▸ Problem
Which lines below hold the word "CISC"? Report each one.

(Stored items)
###
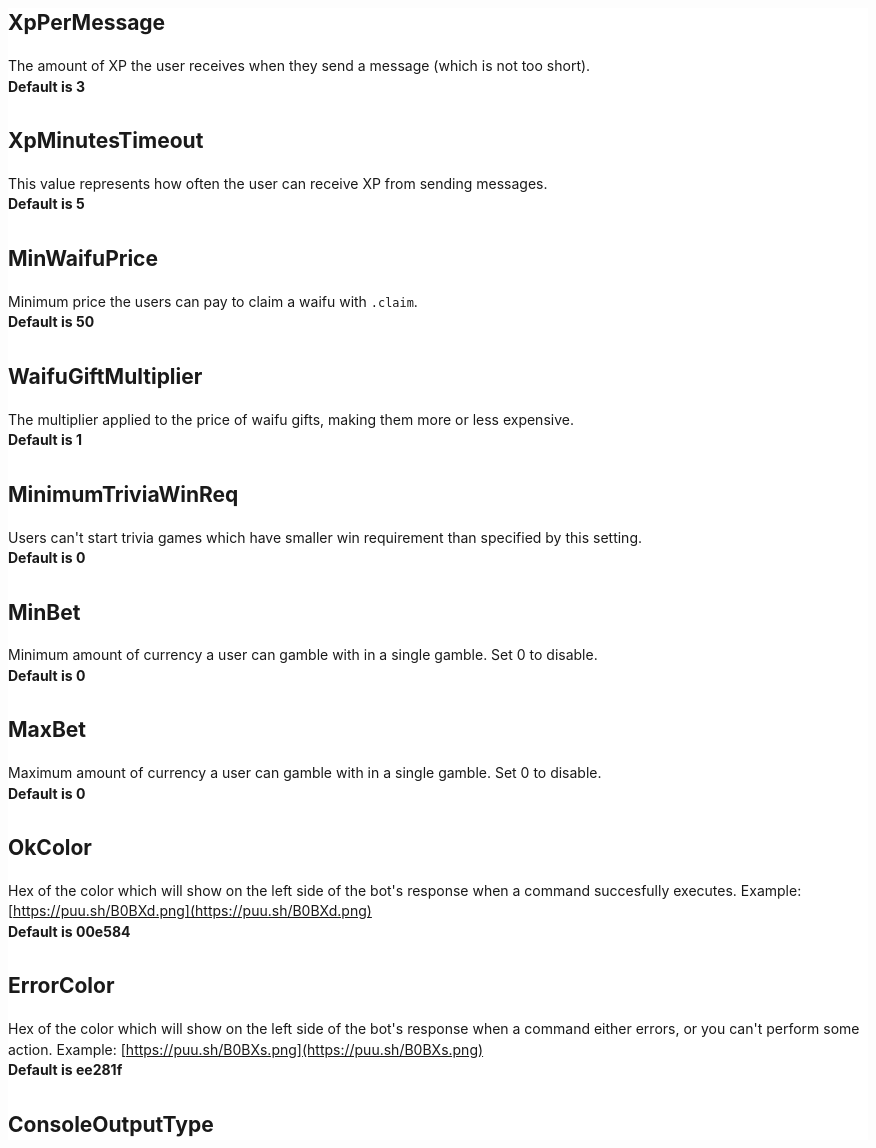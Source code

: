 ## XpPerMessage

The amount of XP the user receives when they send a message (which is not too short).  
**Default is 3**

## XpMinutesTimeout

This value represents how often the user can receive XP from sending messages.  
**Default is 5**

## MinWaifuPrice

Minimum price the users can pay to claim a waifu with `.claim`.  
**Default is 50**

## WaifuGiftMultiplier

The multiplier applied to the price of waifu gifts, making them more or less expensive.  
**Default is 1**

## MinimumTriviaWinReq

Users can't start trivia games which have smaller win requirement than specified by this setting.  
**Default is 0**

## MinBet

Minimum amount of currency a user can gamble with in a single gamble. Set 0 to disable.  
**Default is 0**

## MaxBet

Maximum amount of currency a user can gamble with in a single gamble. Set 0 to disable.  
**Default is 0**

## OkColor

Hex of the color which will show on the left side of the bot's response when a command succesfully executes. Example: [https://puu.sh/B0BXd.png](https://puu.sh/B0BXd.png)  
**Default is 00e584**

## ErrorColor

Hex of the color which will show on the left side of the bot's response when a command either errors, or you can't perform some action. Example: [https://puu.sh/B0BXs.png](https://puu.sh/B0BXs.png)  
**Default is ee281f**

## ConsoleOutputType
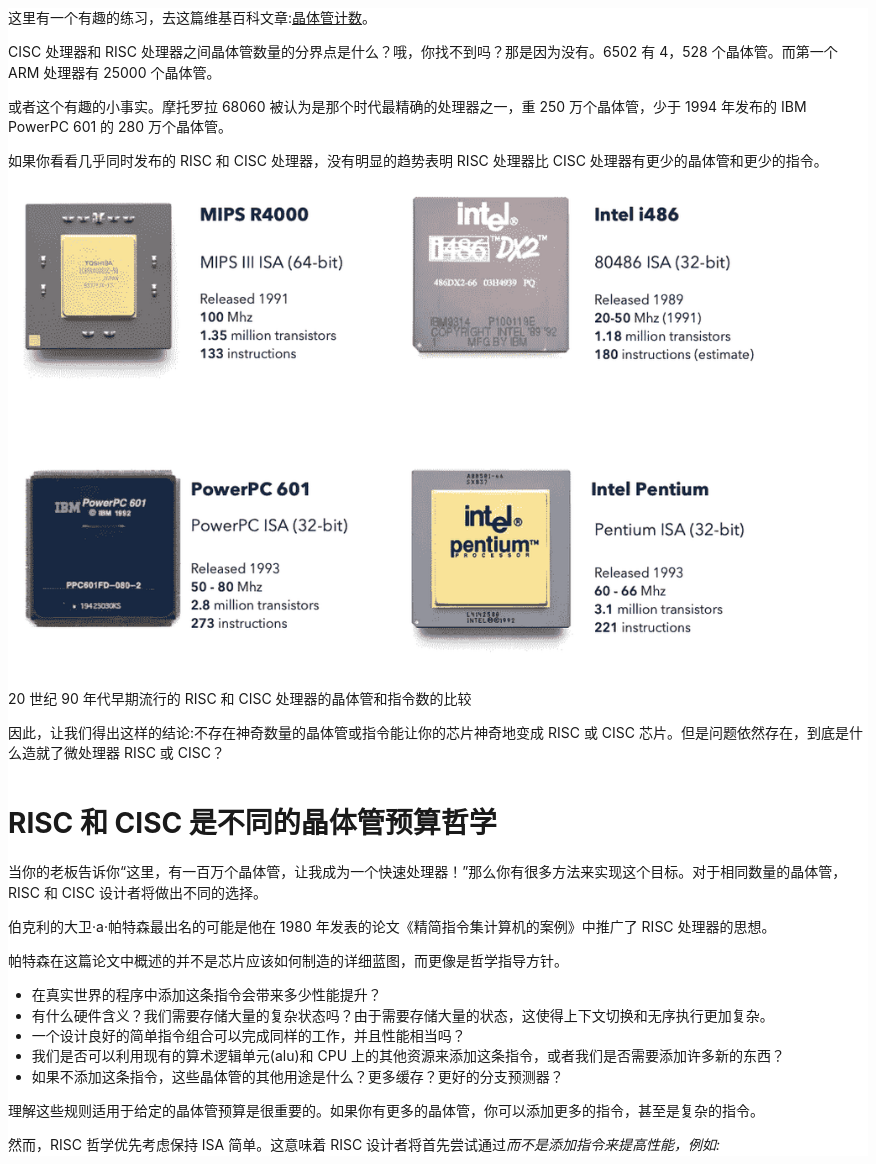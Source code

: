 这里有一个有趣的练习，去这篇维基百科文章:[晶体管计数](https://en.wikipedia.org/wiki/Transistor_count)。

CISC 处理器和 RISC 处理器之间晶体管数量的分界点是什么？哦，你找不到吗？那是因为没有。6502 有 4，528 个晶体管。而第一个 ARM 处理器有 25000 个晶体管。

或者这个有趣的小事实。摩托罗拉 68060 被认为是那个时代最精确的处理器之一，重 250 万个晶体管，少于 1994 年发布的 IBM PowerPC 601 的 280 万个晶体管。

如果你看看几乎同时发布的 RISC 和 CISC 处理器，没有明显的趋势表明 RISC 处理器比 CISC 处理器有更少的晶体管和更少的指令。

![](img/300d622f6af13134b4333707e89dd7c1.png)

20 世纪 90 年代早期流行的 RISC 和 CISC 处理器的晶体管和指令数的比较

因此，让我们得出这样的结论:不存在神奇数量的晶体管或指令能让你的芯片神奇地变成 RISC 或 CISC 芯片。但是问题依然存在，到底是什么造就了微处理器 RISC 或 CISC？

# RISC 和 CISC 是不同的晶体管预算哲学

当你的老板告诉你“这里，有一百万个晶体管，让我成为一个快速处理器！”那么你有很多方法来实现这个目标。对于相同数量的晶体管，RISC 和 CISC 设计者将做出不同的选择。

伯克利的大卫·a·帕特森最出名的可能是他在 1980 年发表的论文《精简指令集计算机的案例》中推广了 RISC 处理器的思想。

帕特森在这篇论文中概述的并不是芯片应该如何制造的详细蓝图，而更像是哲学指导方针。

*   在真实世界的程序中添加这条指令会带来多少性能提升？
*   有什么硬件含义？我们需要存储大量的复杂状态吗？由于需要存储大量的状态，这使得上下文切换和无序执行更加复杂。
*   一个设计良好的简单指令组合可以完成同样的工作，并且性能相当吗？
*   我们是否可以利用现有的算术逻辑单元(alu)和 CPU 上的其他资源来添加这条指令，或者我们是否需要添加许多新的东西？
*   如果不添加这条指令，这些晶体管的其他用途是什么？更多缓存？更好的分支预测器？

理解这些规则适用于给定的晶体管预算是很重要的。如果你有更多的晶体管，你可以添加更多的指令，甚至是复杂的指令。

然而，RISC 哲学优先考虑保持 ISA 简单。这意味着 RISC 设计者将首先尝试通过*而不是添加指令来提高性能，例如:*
###
▸ Written answer
CISC 处理器和 RISC 处理器之间晶体管数量的分界点是什么？哦，你找不到吗？那是因为没有。6502 有 4，528 个晶体管。而第一个 ARM 处理器有 25000 个晶体管。
如果你看看几乎同时发布的 RISC 和 CISC 处理器，没有明显的趋势表明 RISC 处理器比 CISC 处理器有更少的晶体管和更少的指令。
20 世纪 90 年代早期流行的 RISC 和 CISC 处理器的晶体管和指令数的比较
因此，让我们得出这样的结论:不存在神奇数量的晶体管或指令能让你的芯片神奇地变成 RISC 或 CISC 芯片。但是问题依然存在，到底是什么造就了微处理器 RISC 或 CISC？
# RISC 和 CISC 是不同的晶体管预算哲学
当你的老板告诉你“这里，有一百万个晶体管，让我成为一个快速处理器！”那么你有很多方法来实现这个目标。对于相同数量的晶体管，RISC 和 CISC 设计者将做出不同的选择。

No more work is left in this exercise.